Kiara berpendapat kalkulasi karbon yang dikampanyekan itu mengabaikan peran dan keberadaan masyarakat pesisir dalam melestarikan dan memanfaatkan "mangrove" (bakau) sebagai bahan utama membuat makanan, minuman, obat-obatan, dan kosmetik di hutan bakau seluas 3,2 juta hektare atau 22 persen dari seluruh ekosistem sejenis di dunia.

Kedua, menurut LSM tersebut, dikatakan bahwa salah satu penyebab perubahan iklim adalah rusaknya bakau akibat pengelolaan yang buruk, padahal fakta di lapangan menunjukkan bahwa pelaku perusakan hutan mangrove adalah buah kolaborasi antara oknum pemerintah dan pengusaha.

Ketiga, Inisiatif Karbon Biru dinilai tidak mampu mengubah perilaku perusahaan dalam pengelolaan emisi karbonnya, sebaliknya hanya menjadi sarana tukar guling karbon ("carbon offset").

Sebagaimana diketahui, "The Blue Carbon Initiative" (Inisiatif Karbon Biru) adalah program global di luar mekanisme PBB untuk mitigasi dampak perubahan iklim melalui restorasi dan pemanfaatan ekosistem laut dan pesisir yang berkelanjutan.

Kiara menilai, inisiatif ini fokus kepada mangrove dan padang lamun. Padahal, laju restorasi atau konservasi ekosistem pesisir tidak dapat mengimbangi laju emisi yang diproduksi oleh negara-negara maju.
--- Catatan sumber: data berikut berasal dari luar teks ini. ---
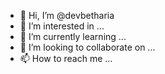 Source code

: - 👋 Hi, I’m @devbetharia
- 👀 I’m interested in ...
- 🌱 I’m currently learning ...
- 💞️ I’m looking to collaborate on ...
- 📫 How to reach me ...

<!---
devbetharia/devbetharia is a ✨ special ✨ repository because its `README.md` (this file) appears on your GitHub profile.
You can click the Preview link to take a look at your changes.
--->
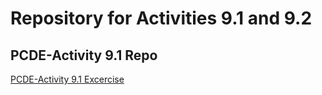 # Repository for Activities 9.1 and 9.2
## PCDE-Activity 9.1 Repo

<a href="https://MagdaGHub.github.io/PCDE-Activity 9.1">PCDE-Activity 9.1 Excercise</a>
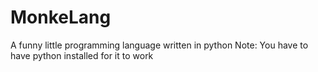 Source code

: # MonkeLang
A funny little programming language written in python
Note: You have to have python installed for it to work
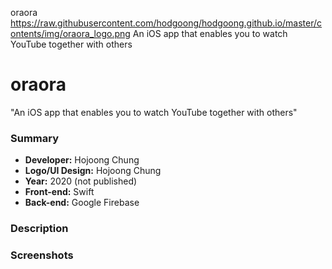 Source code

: oraora
https://raw.githubusercontent.com/hodgoong/hodgoong.github.io/master/contents/img/oraora_logo.png
An iOS app that enables you to watch YouTube together with others

# oraora
"An iOS app that enables you to watch YouTube together with others"

### Summary
- **Developer:** Hojoong Chung
- **Logo/UI Design:** Hojoong Chung
- **Year:** 2020 (not published)
- **Front-end:** Swift
- **Back-end:** Google Firebase

### Description



### Screenshots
Sebelumya, Kepala Badan Meteorologi, Klimatologi dan Geofisika (BMKG) Andi Eka Sakya mengingatkan masyarakat agar jangan sampai terlambat dalam mengantisipasi perubahan iklim di dunia.

"Perubahan iklim akan memberikan kerentanan terhadap makhluk hidup dalam bertahan. Perubahan suhu dunia dua derajad saja menurunkan 50 persen kesuksesan pertumbuhan benih," kata Andi di Jakarta, Selasa (9/12).
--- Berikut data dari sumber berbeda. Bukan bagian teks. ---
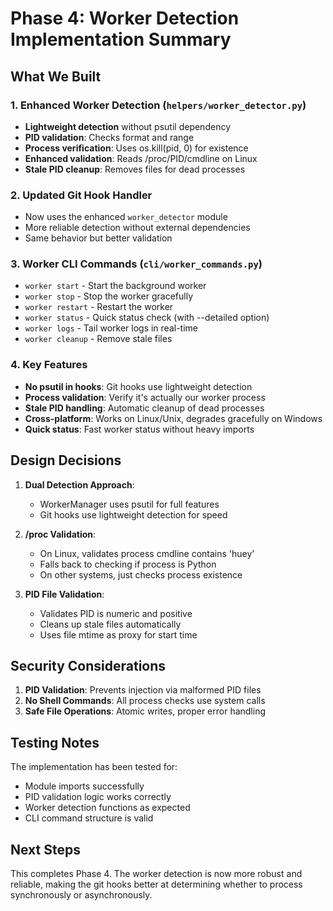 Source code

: # Phase 4: Worker Detection Implementation Summary

## What We Built

### 1. Enhanced Worker Detection (`helpers/worker_detector.py`)
- **Lightweight detection** without psutil dependency
- **PID validation**: Checks format and range
- **Process verification**: Uses os.kill(pid, 0) for existence
- **Enhanced validation**: Reads /proc/PID/cmdline on Linux
- **Stale PID cleanup**: Removes files for dead processes

### 2. Updated Git Hook Handler
- Now uses the enhanced `worker_detector` module
- More reliable detection without external dependencies
- Same behavior but better validation

### 3. Worker CLI Commands (`cli/worker_commands.py`)
- `worker start` - Start the background worker
- `worker stop` - Stop the worker gracefully
- `worker restart` - Restart the worker
- `worker status` - Quick status check (with --detailed option)
- `worker logs` - Tail worker logs in real-time
- `worker cleanup` - Remove stale files

### 4. Key Features
- **No psutil in hooks**: Git hooks use lightweight detection
- **Process validation**: Verify it's actually our worker process
- **Stale PID handling**: Automatic cleanup of dead processes
- **Cross-platform**: Works on Linux/Unix, degrades gracefully on Windows
- **Quick status**: Fast worker status without heavy imports

## Design Decisions

1. **Dual Detection Approach**:
   - WorkerManager uses psutil for full features
   - Git hooks use lightweight detection for speed

2. **/proc Validation**:
   - On Linux, validates process cmdline contains 'huey'
   - Falls back to checking if process is Python
   - On other systems, just checks process existence

3. **PID File Validation**:
   - Validates PID is numeric and positive
   - Cleans up stale files automatically
   - Uses file mtime as proxy for start time

## Security Considerations

1. **PID Validation**: Prevents injection via malformed PID files
2. **No Shell Commands**: All process checks use system calls
3. **Safe File Operations**: Atomic writes, proper error handling

## Testing Notes

The implementation has been tested for:
- Module imports successfully
- PID validation logic works correctly
- Worker detection functions as expected
- CLI command structure is valid

## Next Steps

This completes Phase 4. The worker detection is now more robust and reliable, making the git hooks better at determining whether to process synchronously or asynchronously.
Dia mengibaratkan kerugian perubahan iklim ektrem itu seperti manusia di bumi sebagai katak di dalam panci yang dipanaskan.

"Seperti katak yang ditaruh di panci kemudian dipanaskan pancinya. Panasnya pelan tapi tiba-tiba katak terlambat meloncat keluar saat sudah panas sekali," katanya.